Wednesday, January 4, 2023

HOW A MONEY LAUNDERER BECAME A COMPLIANCE OFFICER

Someone asked me how I became a compliance officer, and I noticed that my autobiography, in the published version, doesn't over that portion of my life, and so to answer his question, I thought it best to pull out that section, which exists in my original handwritten manuscript, and which I am presently adapting to tell an uncensored version of my story. Here it is.

I was home one night, when I received a call from a banking lawyer that I had done a number of joint financial crime lectures with. He had an urgent problem; an overnight trip to Argentina had come up unexpectedly, and he had a previous commitment to teach a seminar on hedge fund money laundering early the next morning at a conference on Miami Beach. It is a subject of interest to me, and I agreed to fill in for him, and teach the class in his place.

After I finished, two people came up to see me; they were the CFO and director of compliance of a Florida company that sold investments in the insurance sector, and which was the largest of its kind in the world. They had a problem; one of their new clients was poised to invest $15m, and though he had been approved by the company's outside law firm, the smart owner wanted a second opinion. Would I conduct an enhanced due diligence investigation?

It sounded like a challenge, and I accepted after a meeting with the owner.The target of course passed a preliminary due diligence with flying colors, but I was tasked to pull out all the stops in an EDD, to rule out any possible chance that either the Source of Funds or Source of Wealth was an issue. Again, no red flags, but I was still concerned, because the client was a wealthy businessman from the Republic of Georgia.

One of the things I look at when conducting enhanced due diligence is what the target is doing when he for she is off duty, or outside their work, leisure or social worlds. What do they do they think we are not looking at them? This means photographs, images, which can capture them in unguarded, or incriminating fleeting moment. Perhaps sitting next to someone at a dinner that raises questions, or attending event where others not so acceptable are also seen. That's the beauty of photographs, especially those taken without the knowledge of the target.

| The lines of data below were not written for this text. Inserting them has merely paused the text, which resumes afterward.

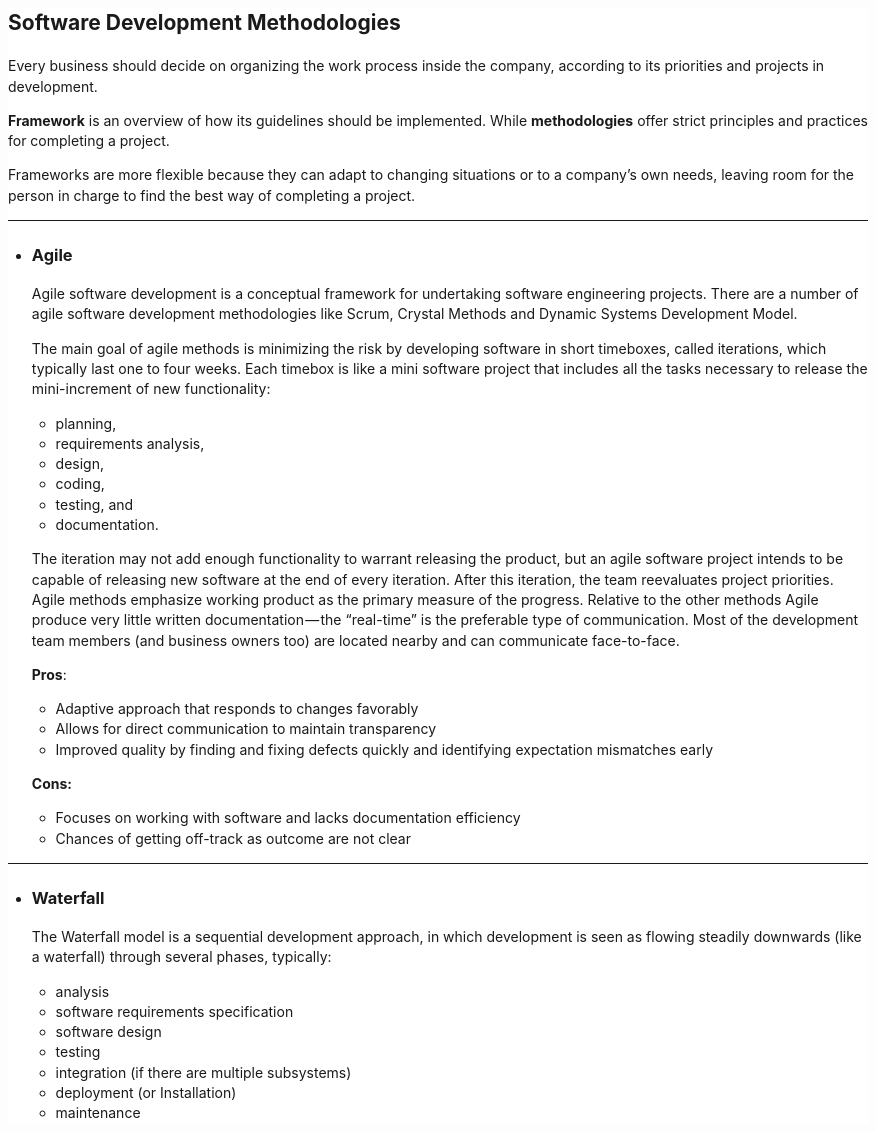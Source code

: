 ## Software Development Methodologies
Every business should decide on organizing the work process inside the company, according to its priorities and projects in development.

__Framework__ is an overview of how its guidelines should be implemented. While __methodologies__ offer strict principles and practices for completing a project.

Frameworks are more flexible because they can adapt to changing situations or to a company’s own needs, leaving room for the person in charge to find the best way of completing a project.

___

* ### Agile

    Agile software development is a conceptual framework for undertaking software engineering projects. There are a number of agile software development methodologies like Scrum, Crystal Methods and Dynamic Systems Development Model.

    The main goal of agile methods is minimizing the risk by developing software in short timeboxes, called iterations, which typically last one to four weeks. Each timebox is like a mini software project that includes all the tasks necessary to release the mini-increment of new functionality:
    * planning,
    * requirements analysis,
    * design,
    * coding,
    * testing, and
    * documentation.

    The iteration may not add enough functionality to warrant releasing the product, but an agile software project intends to be capable of releasing new software at the end of every iteration. After this iteration, the team reevaluates project priorities. Agile methods emphasize working product as the primary measure of the progress. Relative to the other methods Agile produce very little written documentation — the “real-time” is the preferable type of communication. Most of the development team members (and business owners too) are located nearby and can communicate face-to-face.

    __Pros__:
    * Adaptive approach that responds to changes favorably
    * Allows for direct communication to maintain transparency
    * Improved quality by finding and fixing defects quickly and identifying expectation mismatches early

    __Cons:__
    * Focuses on working with software and lacks documentation efficiency
    * Chances of getting off-track as outcome are not clear

___

* ### Waterfall

    The Waterfall model is a sequential development approach, in which development is seen as flowing steadily downwards (like a waterfall) through several phases, typically:
    * analysis
    * software requirements specification
    * software design
    * testing
    * integration (if there are multiple subsystems)
    * deployment (or Installation)
    * maintenance
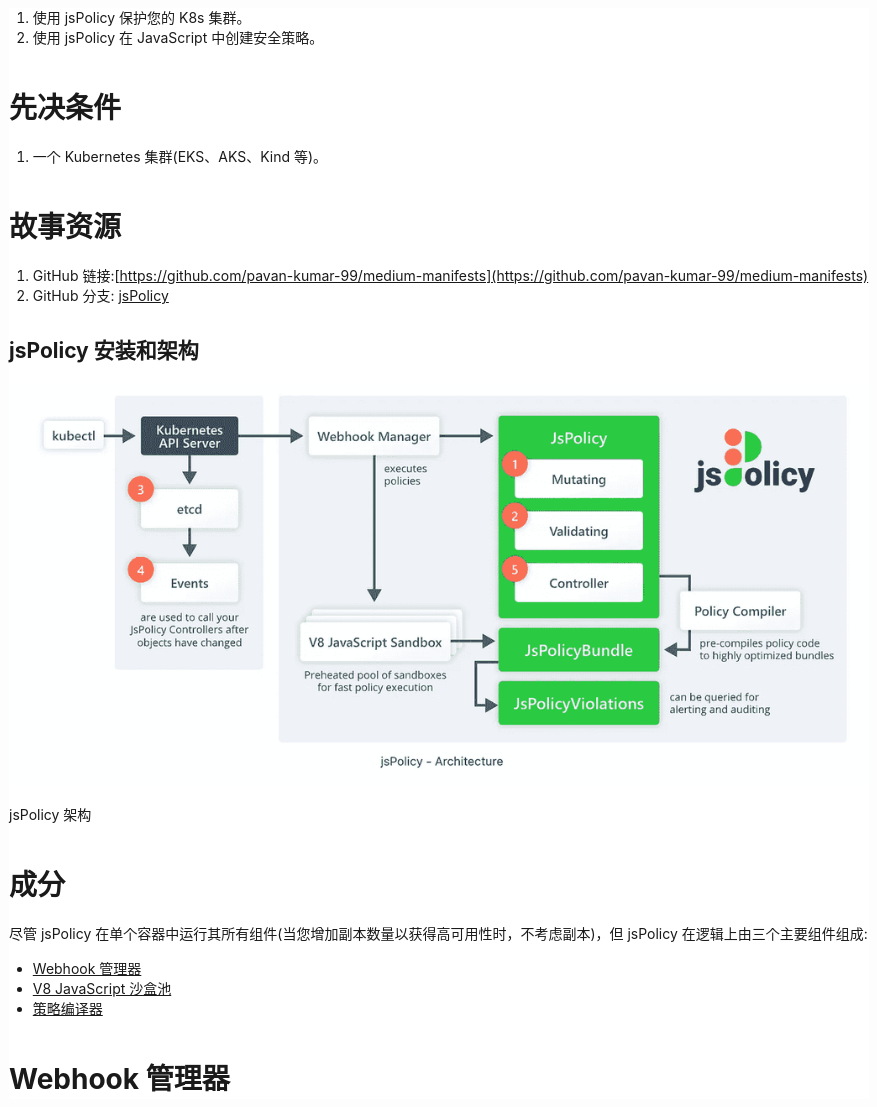 1.  使用 jsPolicy 保护您的 K8s 集群。
2.  使用 jsPolicy 在 JavaScript 中创建安全策略。

# 先决条件

1.  一个 Kubernetes 集群(EKS、AKS、Kind 等)。

# 故事资源

1.  GitHub 链接:[https://github.com/pavan-kumar-99/medium-manifests](https://github.com/pavan-kumar-99/medium-manifests)
2.  GitHub 分支: [jsPolicy](https://github.com/pavan-kumar-99/medium-manifests/tree/jsPolicy)

## jsPolicy 安装和架构

![](img/cd9f43d3e24ca53d89e09f7fb5c7b37f.png)

jsPolicy 架构

# 成分

尽管 jsPolicy 在单个容器中运行其所有组件(当您增加副本数量以获得高可用性时，不考虑副本)，但 jsPolicy 在逻辑上由三个主要组件组成:

*   [Webhook 管理器](https://www.jspolicy.com/docs/architecture#webhook-manager)
*   [V8 JavaScript 沙盒池](https://www.jspolicy.com/docs/architecture#v8-javascript-sandbox-pool)
*   [策略编译器](https://www.jspolicy.com/docs/architecture#policy-compiler)

# Webhook 管理器
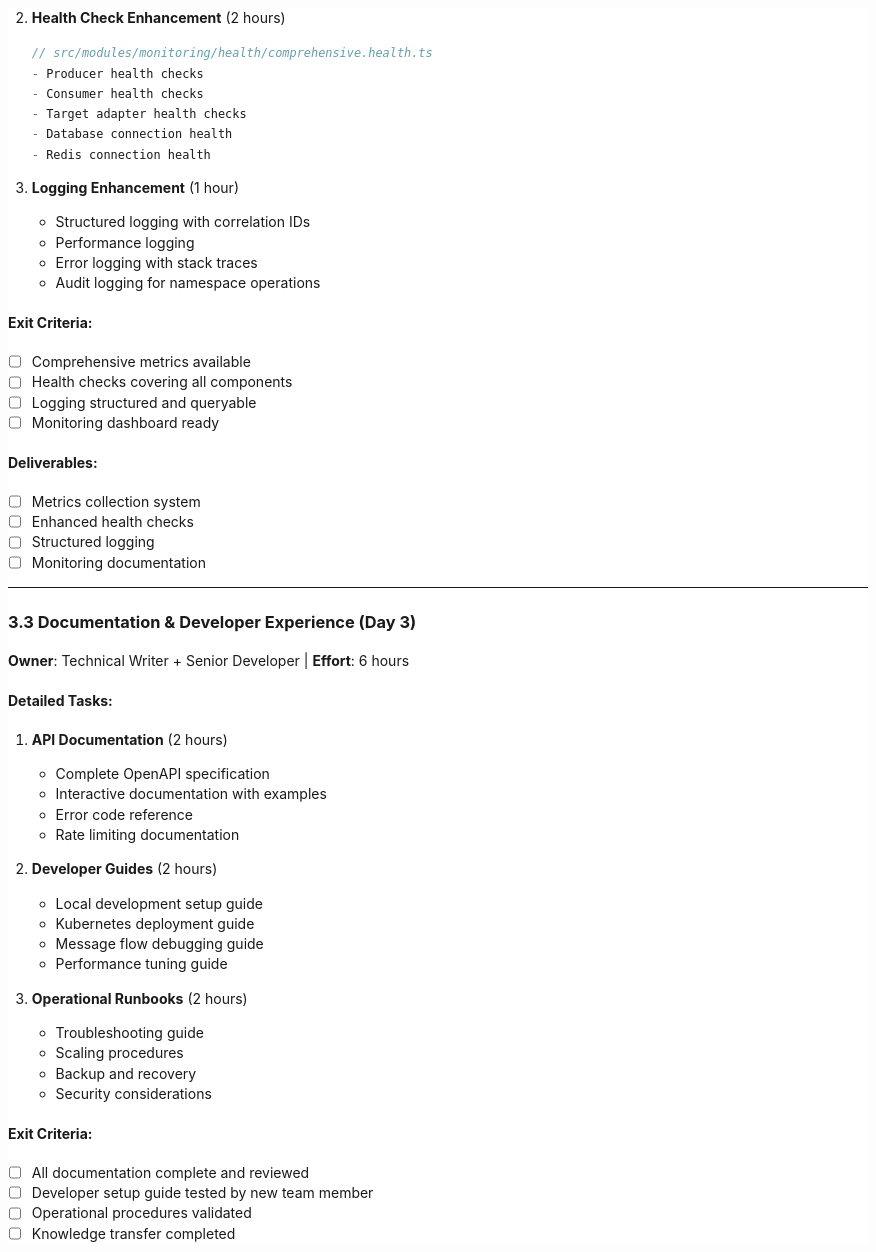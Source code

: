 2. **Health Check Enhancement** (2 hours)
   ```typescript
   // src/modules/monitoring/health/comprehensive.health.ts
   - Producer health checks
   - Consumer health checks
   - Target adapter health checks
   - Database connection health
   - Redis connection health
   ```

3. **Logging Enhancement** (1 hour)
   - Structured logging with correlation IDs
   - Performance logging
   - Error logging with stack traces
   - Audit logging for namespace operations

#### Exit Criteria:
- [ ] Comprehensive metrics available
- [ ] Health checks covering all components
- [ ] Logging structured and queryable
- [ ] Monitoring dashboard ready

#### Deliverables:
- [ ] Metrics collection system
- [ ] Enhanced health checks
- [ ] Structured logging
- [ ] Monitoring documentation

---

### 3.3 Documentation & Developer Experience (Day 3)
**Owner**: Technical Writer + Senior Developer | **Effort**: 6 hours

#### Detailed Tasks:
1. **API Documentation** (2 hours)
   - Complete OpenAPI specification
   - Interactive documentation with examples
   - Error code reference
   - Rate limiting documentation

2. **Developer Guides** (2 hours)
   - Local development setup guide
   - Kubernetes deployment guide
   - Message flow debugging guide
   - Performance tuning guide

3. **Operational Runbooks** (2 hours)
   - Troubleshooting guide
   - Scaling procedures
   - Backup and recovery
   - Security considerations

#### Exit Criteria:
- [ ] All documentation complete and reviewed
- [ ] Developer setup guide tested by new team member
- [ ] Operational procedures validated
- [ ] Knowledge transfer completed
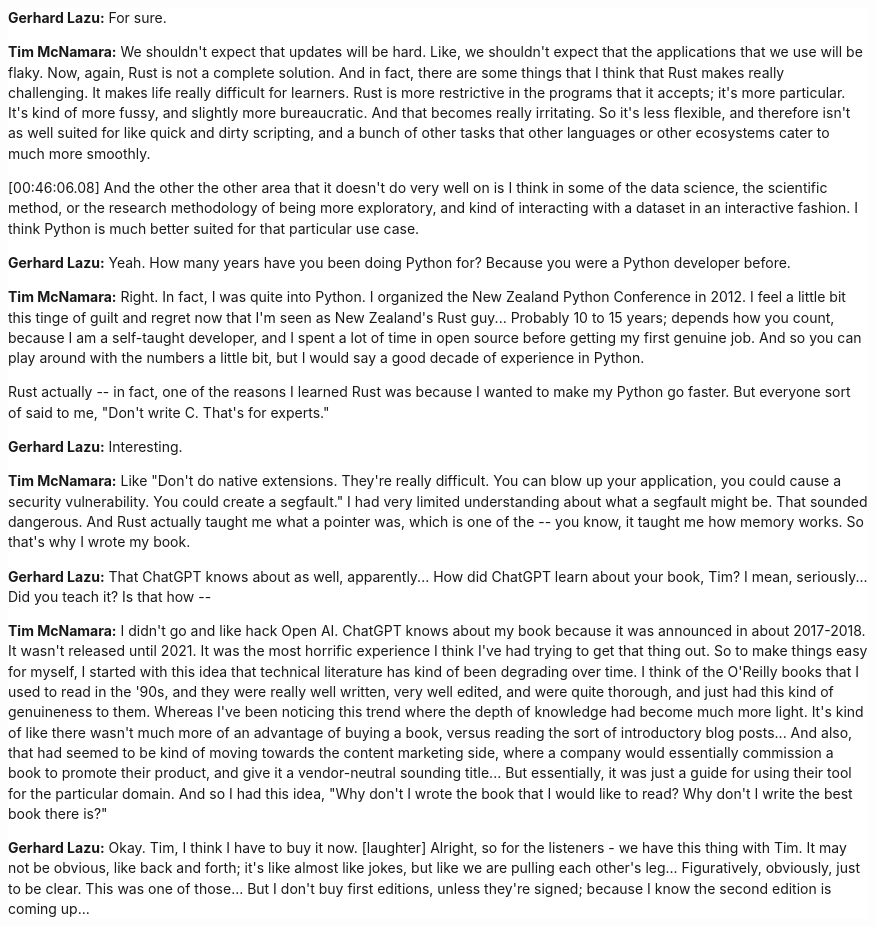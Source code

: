 **Gerhard Lazu:** For sure.

**Tim McNamara:** We shouldn't expect that updates will be hard. Like, we shouldn't expect that the applications that we use will be flaky. Now, again, Rust is not a complete solution. And in fact, there are some things that I think that Rust makes really challenging. It makes life really difficult for learners. Rust is more restrictive in the programs that it accepts; it's more particular. It's kind of more fussy, and slightly more bureaucratic. And that becomes really irritating. So it's less flexible, and therefore isn't as well suited for like quick and dirty scripting, and a bunch of other tasks that other languages or other ecosystems cater to much more smoothly.

\[00:46:06.08\] And the other the other area that it doesn't do very well on is I think in some of the data science, the scientific method, or the research methodology of being more exploratory, and kind of interacting with a dataset in an interactive fashion. I think Python is much better suited for that particular use case.

**Gerhard Lazu:** Yeah. How many years have you been doing Python for? Because you were a Python developer before.

**Tim McNamara:** Right. In fact, I was quite into Python. I organized the New Zealand Python Conference in 2012. I feel a little bit this tinge of guilt and regret now that I'm seen as New Zealand's Rust guy... Probably 10 to 15 years; depends how you count, because I am a self-taught developer, and I spent a lot of time in open source before getting my first genuine job. And so you can play around with the numbers a little bit, but I would say a good decade of experience in Python.

Rust actually -- in fact, one of the reasons I learned Rust was because I wanted to make my Python go faster. But everyone sort of said to me, "Don't write C. That's for experts."

**Gerhard Lazu:** Interesting.

**Tim McNamara:** Like "Don't do native extensions. They're really difficult. You can blow up your application, you could cause a security vulnerability. You could create a segfault." I had very limited understanding about what a segfault might be. That sounded dangerous. And Rust actually taught me what a pointer was, which is one of the -- you know, it taught me how memory works. So that's why I wrote my book.

**Gerhard Lazu:** That ChatGPT knows about as well, apparently... How did ChatGPT learn about your book, Tim? I mean, seriously... Did you teach it? Is that how --

**Tim McNamara:** I didn't go and like hack Open AI. ChatGPT knows about my book because it was announced in about 2017-2018. It wasn't released until 2021. It was the most horrific experience I think I've had trying to get that thing out. So to make things easy for myself, I started with this idea that technical literature has kind of been degrading over time. I think of the O'Reilly books that I used to read in the '90s, and they were really well written, very well edited, and were quite thorough, and just had this kind of genuineness to them. Whereas I've been noticing this trend where the depth of knowledge had become much more light. It's kind of like there wasn't much more of an advantage of buying a book, versus reading the sort of introductory blog posts... And also, that had seemed to be kind of moving towards the content marketing side, where a company would essentially commission a book to promote their product, and give it a vendor-neutral sounding title... But essentially, it was just a guide for using their tool for the particular domain. And so I had this idea, "Why don't I wrote the book that I would like to read? Why don't I write the best book there is?"

**Gerhard Lazu:** Okay. Tim, I think I have to buy it now. \[laughter\] Alright, so for the listeners - we have this thing with Tim. It may not be obvious, like back and forth; it's like almost like jokes, but like we are pulling each other's leg... Figuratively, obviously, just to be clear. This was one of those... But I don't buy first editions, unless they're signed; because I know the second edition is coming up...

I found a photograph online, taken at a distance, at the airport in Tbilisi (Tiflis in English) Georgia. The target was on the private aviation area, standing at the bottom of the stairs of an arriving business jet, for an obvious associate to appear. That person was one of Russia's powerful Oligarchs, one of his country's biggest robber barons. I eventually had my answer; the investor was a frontman for Russian organized crime, and I rejected the client, after which I accepted an offer to handle only high-risk affluent clients, and to come on board as a compliance officer. Even with my record, my ability to act as gatekeeper was needed to identify and interdict sophisticated transnational criminals trying to place investments.

A postcript; in the world of money laundering, I know that if you cannot get access to a financial services company through the front door, you always try the back door, or even the side door. The target later, I found out, cleverly placed the fifteen million dollars through the company's Bermuda subsidiary, which had its own separate compliance department, and which did not share information with the U.S. office. 

(I'd like to think I would still be there, but one day a bunch of uniformed Federal law enforcement agents showed up, but that's a story for another time.)